Kipchoge helps donate food relief to Kenyan athletes

Men's elite race winner Kenya's Eliud Kipchoge attends the London Marathon winners' press conferece at Tower Bridge in central London on April 29, 2019. (Photo by Ben STANSALL / AFP)

Kenyan marathon icon Eliud Kipchoge has been doing his part in providing relief for his countrymen by distributing food to vulnerable athletes. Some 59 athletes from the North Rift region received food donations over the weekend to assist them cushion the economic impact and loss of earnings during the coronavirus pandemic.

The exercise led by the Olympic marathon champion through his Eliud Kipchoge Foundation began last week Thursday and was flagged off by Sports Cabinet Secretary Amina Mohamed. The food was donated by the ministry and well-wishers, including the Hindu Council of Kenya. Each package contained maize and wheat flour, rice, cooking oil and pasta.

Kipchoge urged more corporates to come and support the ministry in helping the most vulnerable athletes who he said are more than 2,000.

“Up to 80 percent of athletes depend on races in Europe, Asia and other parts of the world and I would like to urge other corporates to come up and support them at this hard time,” Kipchoge said. “They depend on running to put food on the table and this has become tricky to many because the entire season has been canceled.”

“I also condole with families who have lost their loved ones to the pandemic especially in China, the USA and Spain, who have been badly hit by the virus. I also condole with Kenyans who have been affected and ask them to take heart.”

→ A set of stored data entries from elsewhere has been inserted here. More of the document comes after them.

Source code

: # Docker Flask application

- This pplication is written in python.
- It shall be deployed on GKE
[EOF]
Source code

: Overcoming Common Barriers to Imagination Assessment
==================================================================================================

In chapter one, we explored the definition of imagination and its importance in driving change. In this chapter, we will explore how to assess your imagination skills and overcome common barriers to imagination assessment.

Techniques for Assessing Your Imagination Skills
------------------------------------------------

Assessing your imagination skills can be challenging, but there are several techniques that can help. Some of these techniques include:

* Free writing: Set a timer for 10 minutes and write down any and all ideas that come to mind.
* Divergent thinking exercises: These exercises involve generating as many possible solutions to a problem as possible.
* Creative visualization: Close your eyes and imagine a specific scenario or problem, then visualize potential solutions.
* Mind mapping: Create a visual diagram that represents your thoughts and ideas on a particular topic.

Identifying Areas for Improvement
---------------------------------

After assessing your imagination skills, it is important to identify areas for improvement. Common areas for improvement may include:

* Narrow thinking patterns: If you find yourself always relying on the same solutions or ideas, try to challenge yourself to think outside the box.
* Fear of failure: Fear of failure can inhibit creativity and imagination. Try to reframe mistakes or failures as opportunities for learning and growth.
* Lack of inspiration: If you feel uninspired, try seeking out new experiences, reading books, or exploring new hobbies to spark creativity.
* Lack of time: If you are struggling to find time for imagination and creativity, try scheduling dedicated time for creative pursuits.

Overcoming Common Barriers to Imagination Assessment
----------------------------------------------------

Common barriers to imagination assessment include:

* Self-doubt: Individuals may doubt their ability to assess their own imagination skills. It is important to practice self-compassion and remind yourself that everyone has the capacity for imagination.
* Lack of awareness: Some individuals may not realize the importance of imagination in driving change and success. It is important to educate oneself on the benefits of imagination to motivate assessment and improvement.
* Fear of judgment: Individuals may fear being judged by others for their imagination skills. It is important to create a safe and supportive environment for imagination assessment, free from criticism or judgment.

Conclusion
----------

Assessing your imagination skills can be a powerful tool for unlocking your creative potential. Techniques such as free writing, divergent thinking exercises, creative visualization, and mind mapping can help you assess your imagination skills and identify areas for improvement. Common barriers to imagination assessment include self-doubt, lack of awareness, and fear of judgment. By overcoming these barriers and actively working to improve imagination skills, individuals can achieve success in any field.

Meanwhile, the four-time London marathon winner has revealed that he is still keen on a duel with Ethiopian multiple Olympic champion Kenenisa Bekele.

The duo were set to face off at the 2020 London Marathon last month but the race was pushed to October due to the coronavirus pandemic.

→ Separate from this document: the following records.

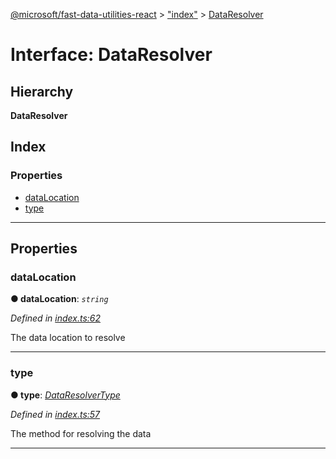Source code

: [@microsoft/fast-data-utilities-react](../README.md) > ["index"](../modules/_index_.md) > [DataResolver](../interfaces/_index_.dataresolver.md)

# Interface: DataResolver

## Hierarchy

**DataResolver**

## Index

### Properties

* [dataLocation](_index_.dataresolver.md#datalocation)
* [type](_index_.dataresolver.md#type)

---

## Properties

<a id="datalocation"></a>

###  dataLocation

**● dataLocation**: *`string`*

*Defined in [index.ts:62](https://github.com/Microsoft/fast-dna/blob/164dd3ca/packages/fast-data-utilities-react/src/index.ts#L62)*

The data location to resolve

___
<a id="type"></a>

###  type

**● type**: *[DataResolverType](../enums/_index_.dataresolvertype.md)*

*Defined in [index.ts:57](https://github.com/Microsoft/fast-dna/blob/164dd3ca/packages/fast-data-utilities-react/src/index.ts#L57)*

The method for resolving the data

___

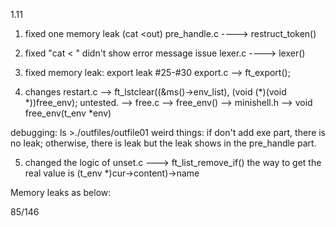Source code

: 1.11

1. fixed one memory leak (cat <out)
	pre_handle.c ----> restruct_token()

2. fixed "cat < " didn't show error message issue
	lexer.c ----> lexer()

3. fixed memory leak: export leak #25-#30
	export.c  --> ft_export();
4.	changes
  restart.c
	--> ft_lstclear((&ms()->env_list), (void (*)(void *))free_env); untested.
	--> free.c --> free_env()
	--> minishell.h --> void	free_env(t_env *env)

debugging: ls >./outfiles/outfile01
weird things: if don't add exe part, there is no leak; otherwise, there is leak
			   but the leak shows in the pre_handle part.

5. changed the logic of unset.c ---> ft_list_remove_if()
	the way to get the real value is (t_env *)cur->content)->name



Memory leaks as below:

85/146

Bekele is seen as the biggest challenger to Kipchoge’s 2:01:39 record after he came just two seconds short at the 2019 London Marathon despite being within the record for the better part of the race.

“My race against Bekele is still on,” said Kipchoge. “However, the postponement of the London Marathon from April to October was stressful.”

“It actually destroyed the plans I had but my top priority, which is the same for all humans at the moment, is to be safe,” said the three-time Berlin Marathon champion.